Militia leaders said IS put up a strong fight for the village, and left many bombs and booby-traps behind, says BBC Middle East correspondent Jim Muir.

But there will be suspicions among many in Iraq’s minority that the tomb was deliberately destroyed by the militias, he says. Their huge involvement in this push into the sensitive heartland has raised fears of sectarian repercussions.  Reuters adds: A remark by US Secretary of State John Kerry that President Bashar al-Assad should be included in negotiations on a Syrian political transition provoked alarm and dismay on Monday among commentators close to Gulf Arab governments opposed to his rule.

Saudi Arabia, the top oil exporter and main Arab ally of the United States, has long feared that the administration of President Barack Obamalacks the resolve to tackle Assad and that it is instead focusing on a nuclear deal with the Syrian leader’s main supporter Iran.

Although there was no immediate official comment from Riyadh, Saudi analysts with connections to the ruling family and conservative Muslim clerics quickly voiced concern about Kerry’s remarks.

“Bashar has no legitimacy after killing his people and driving 11 million out of their houses. How can you sit down and talk to him and keep him in power? It’s a big joke for us,” said Abdulaziz al-Sager, head of the Gulf Research Centre based in Jeddah and Geneva.

“We have to negotiate in the end,” Kerry said. “We’ve always been willing to negotiate in the context of the Geneva I process,” he added, referring to a 2012 conference which called for a negotiated transition to end the conflict. One major US ally appeared to differ. France said it was sticking to its opposition to talks with Assad, saying these had to include Syrian opposition members and elements of the exiting regime - but not Assad - to pave the way to a unity government.

Other Gulf countries, which like Saudi Arabia have backed Syrian rebels against Assad, worried about Kerry’s remarks.

“The fact that Assad is still in the picture is something we have lived with and accepted as an interim arrangement. If Mr. Kerry was talking about this same interim arrangement - one year or two years until negotiations reach some fruit - we understand,” said Sami al-Faraj, a Kuwaiti adviser to the Gulf Cooperation Council that comprises Gulf Arab states. “But if he means that even after negotiations Assad would stay on, that is unacceptable.”

AFP adds: Turkey on Monday slammed US Secretary of State John Kerry for suggesting negotiations would have to be opened with President Bashar al-Assad to end the conflict in Syria.

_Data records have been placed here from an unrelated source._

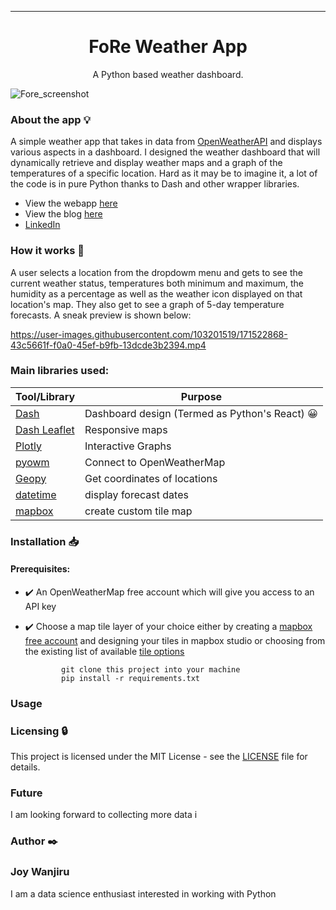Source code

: 
---

<h1 align="center">FoRe Weather App</h1>
<p align="center">
  A Python based weather dashboard.
</p>

![Fore_screenshot](https://user-images.githubusercontent.com/70502261/170562199-86f0e025-bb8a-41b8-96e6-fdd851d48b5a.png)


### About the app :bulb:
A simple weather app that takes in data from [OpenWeatherAPI](https://openweathermap.org/) and displays various aspects in a dashboard.
I designed the weather dashboard that will dynamically retrieve and display weather maps and a graph of the temperatures of a specific location. Hard as it may be to imagine it, a lot of the code is in pure Python thanks to Dash and other wrapper libraries.

* View the webapp [here](https://foreweatherapp.herokuapp.com/)
* View the blog [here](https://medium.com/@joywanjiru879/fore-weather-app-745daff2bea7)
* [LinkedIn](https://www.linkedin.com/in/joy-wanjiru-b717a0240/)


### How it works :feet:

A user selects a location from the dropdowm menu and gets to see the current weather status, temperatures both minimum and maximum, the humidity as a percentage as well as the weather icon displayed on that location's map. They also get to see a graph of 5-day temperature forecasts. A sneak preview is shown below:


https://user-images.githubusercontent.com/103201519/171522868-43c5661f-f0a0-45ef-b9fb-13dcde3b2394.mp4

### Main libraries used:

| Tool/Library                                                   | Purpose                      |
| -------------------------------------------------------------- | -----------------------------|
| [Dash](https://dash.plotly.com/)                               | Dashboard design (Termed as Python's React) :grinning:           |
| [Dash Leaflet](https://dash-leaflet.herokuapp.com/)            | Responsive maps              |
| [Plotly](https://plotly.com/python)                            | Interactive Graphs           |
| [pyowm](https://pypi.org/project/pyowm/)                       | Connect to OpenWeatherMap    |
| [Geopy](https://pypi.org/project/geopy/)                       | Get coordinates of locations |
| [datetime](https://docs.python.org/3/library/datetime.html)    | display forecast dates       |
| [mapbox](https://www.mapbox.com/maps/)                         | create custom tile map       |



### Installation :inbox_tray:

#### Prerequisites:

* :heavy_check_mark: An OpenWeatherMap free account which will give you access to an API key
* :heavy_check_mark: Choose a map tile layer of your choice either by creating a [mapbox free account](https://account.mapbox.com/auth/signup/) and designing your tiles in mapbox studio or choosing from the existing list of available [tile options](http://leaflet-extras.github.io/leaflet-providers/preview/)


         
              git clone this project into your machine
              pip install -r requirements.txt
 
### Usage
### Licensing :lock:
This project is licensed under the MIT License - see the [LICENSE](https://github.com/Her-o1/weather_project/blob/main/LICENSE) file for details.

### Future
I am looking forward to collecting more data i 


### Author :black_nib:
### Joy Wanjiru

I am a data science enthusiast interested in working with Python 




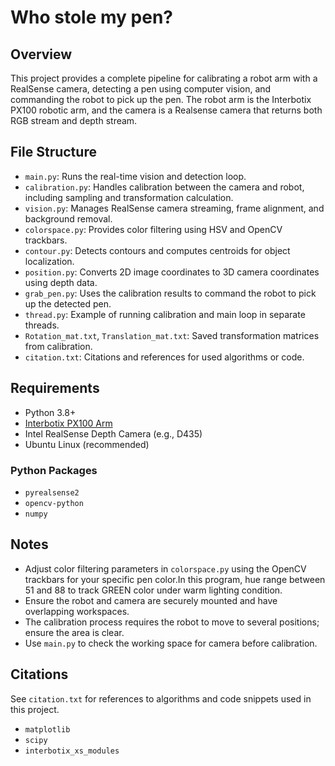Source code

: # Who stole my pen?

## Overview
This project provides a complete pipeline for calibrating a robot arm with a RealSense camera, detecting a pen using computer vision, and commanding the robot to pick up the pen. The robot arm is the Interbotix PX100 robotic arm, and the camera is a Realsense camera that returns both RGB stream and depth stream.

## File Structure
- `main.py`: Runs the real-time vision and detection loop.
- `calibration.py`: Handles calibration between the camera and robot, including sampling and transformation calculation.
- `vision.py`: Manages RealSense camera streaming, frame alignment, and background removal.
- `colorspace.py`: Provides color filtering using HSV and OpenCV trackbars.
- `contour.py`: Detects contours and computes centroids for object localization.
- `position.py`: Converts 2D image coordinates to 3D camera coordinates using depth data.
- `grab_pen.py`: Uses the calibration results to command the robot to pick up the detected pen.
- `thread.py`: Example of running calibration and main loop in separate threads.
- `Rotation_mat.txt`, `Translation_mat.txt`: Saved transformation matrices from calibration.
- `citation.txt`: Citations and references for used algorithms or code.

## Requirements
- Python 3.8+
- [Interbotix PX100 Arm](https://www.trossenrobotics.com/interbotix-px100-robot-arm.aspx)
- Intel RealSense Depth Camera (e.g., D435)
- Ubuntu Linux (recommended)

### Python Packages
- `pyrealsense2`
- `opencv-python`
- `numpy`

## Notes
- Adjust color filtering parameters in `colorspace.py` using the OpenCV trackbars for your specific pen color.In this program, hue range between 51 and 88 to track GREEN color under warm lighting condition.
- Ensure the robot and camera are securely mounted and have overlapping workspaces.
- The calibration process requires the robot to move to several positions; ensure the area is clear.
- Use `main.py` to check the working space for camera before calibration.

## Citations
See `citation.txt` for references to algorithms and code snippets used in this project.

- `matplotlib`
- `scipy`
- `interbotix_xs_modules` 

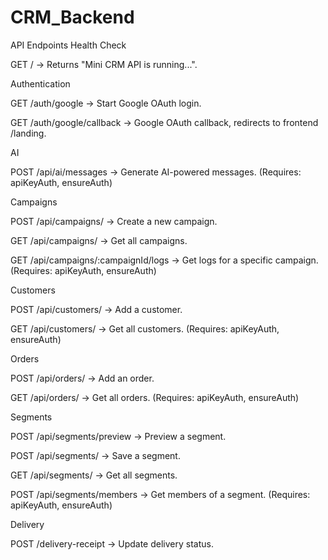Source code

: # CRM_Backend

API Endpoints
Health Check

GET / → Returns "Mini CRM API is running...".

Authentication

GET /auth/google → Start Google OAuth login.

GET /auth/google/callback → Google OAuth callback, redirects to frontend /landing.

AI

POST /api/ai/messages → Generate AI-powered messages.
(Requires: apiKeyAuth, ensureAuth)

Campaigns

POST /api/campaigns/ → Create a new campaign.

GET /api/campaigns/ → Get all campaigns.

GET /api/campaigns/:campaignId/logs → Get logs for a specific campaign.
(Requires: apiKeyAuth, ensureAuth)

Customers

POST /api/customers/ → Add a customer.

GET /api/customers/ → Get all customers.
(Requires: apiKeyAuth, ensureAuth)

Orders

POST /api/orders/ → Add an order.

GET /api/orders/ → Get all orders.
(Requires: apiKeyAuth, ensureAuth)

Segments

POST /api/segments/preview → Preview a segment.

POST /api/segments/ → Save a segment.

GET /api/segments/ → Get all segments.

POST /api/segments/members → Get members of a segment.
(Requires: apiKeyAuth, ensureAuth)

Delivery

POST /delivery-receipt → Update delivery status.
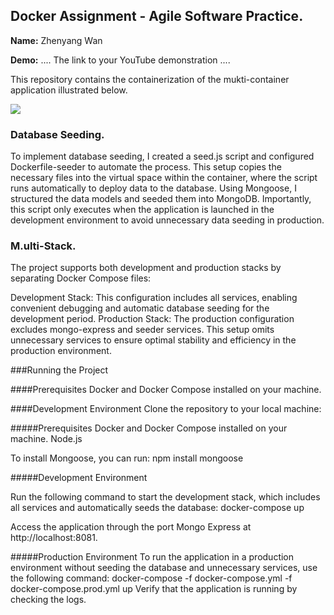 ## Docker Assignment - Agile Software Practice.

__Name:__ Zhenyang Wan

__Demo:__ .... The link to your YouTube demonstration ....

This repository contains the containerization of the mukti-container application illustrated below.

![](./images/arch.png)

### Database Seeding.

To implement database seeding, I created a seed.js script and configured Dockerfile-seeder to automate the process. This setup copies the necessary files into the virtual space within the container, where the script runs automatically to deploy data to the database. Using Mongoose, I structured the data models and seeded them into MongoDB. Importantly, this script only executes when the application is launched in the development environment to avoid unnecessary data seeding in production.

### M.ulti-Stack.

The project supports both development and production stacks by separating Docker Compose files:

Development Stack: This configuration includes all services, enabling convenient debugging and automatic database seeding for the development period.
Production Stack: The production configuration excludes mongo-express and seeder services. This setup omits unnecessary services to ensure optimal stability and efficiency in the production environment.

###Running the Project

####Prerequisites
Docker and Docker Compose installed on your machine.

####Development Environment
Clone the repository to your local machine:

#####Prerequisites
Docker and Docker Compose installed on your machine.
Node.js

To install Mongoose, you can run: npm install mongoose

#####Development Environment

Run the following command to start the development stack, which includes all services and automatically seeds the database:
docker-compose up

Access the application through the port Mongo Express at http://localhost:8081.

#####Production Environment
To run the application in a production environment without seeding the database and unnecessary services, use the following command:
docker-compose -f docker-compose.yml -f docker-compose.prod.yml up
Verify that the application is running by checking the logs.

Foreign Minister Mevlut Cavusoglu told the state-run Anatolia news agency that all Syria’s current problems, on the fourth anniversary of the start of the conflict in March 2011, were caused by the Assad regime. “What is there to be negotiated with Assad?” Cavusoglu was quoted as saying at the end of his visit to Cambodia.

“You are going to have what negotiations with a regime that has killed over 200,000 people and has used chemical weapons?” he asked.  “Up until now, what result has been reached (with the regime) through negotiations?” he added. He said all parties needed to work for a political “transformation” in Syria.

Meanwhile, a Chechen woman living in the Netherlands has taken her two young children against their father’s will to join the Islamic State group in Syria, in what is believed to be the first such case, prosecutors said on Monday. The unnamed 32-year-old refugee flew with her children, a boy aged eight and a girl aged seven, from Charleroi in Belgium to Athens in November, possibly using false passports after their Dutch father warned police of their imminent departure.

“She is most likely in Syria now. We are probing a kidnapping case,” public prosecution spokeswoman Elsbeth Kleibeuker told AFP, adding that an international detention request had been issued for them.

The Chechen woman and her children, who are Dutch nationals, were photographed as she withdrew cash from a cash machine in Istanbul in mid-December, the Dutch Limburger newspaper reported on Monday.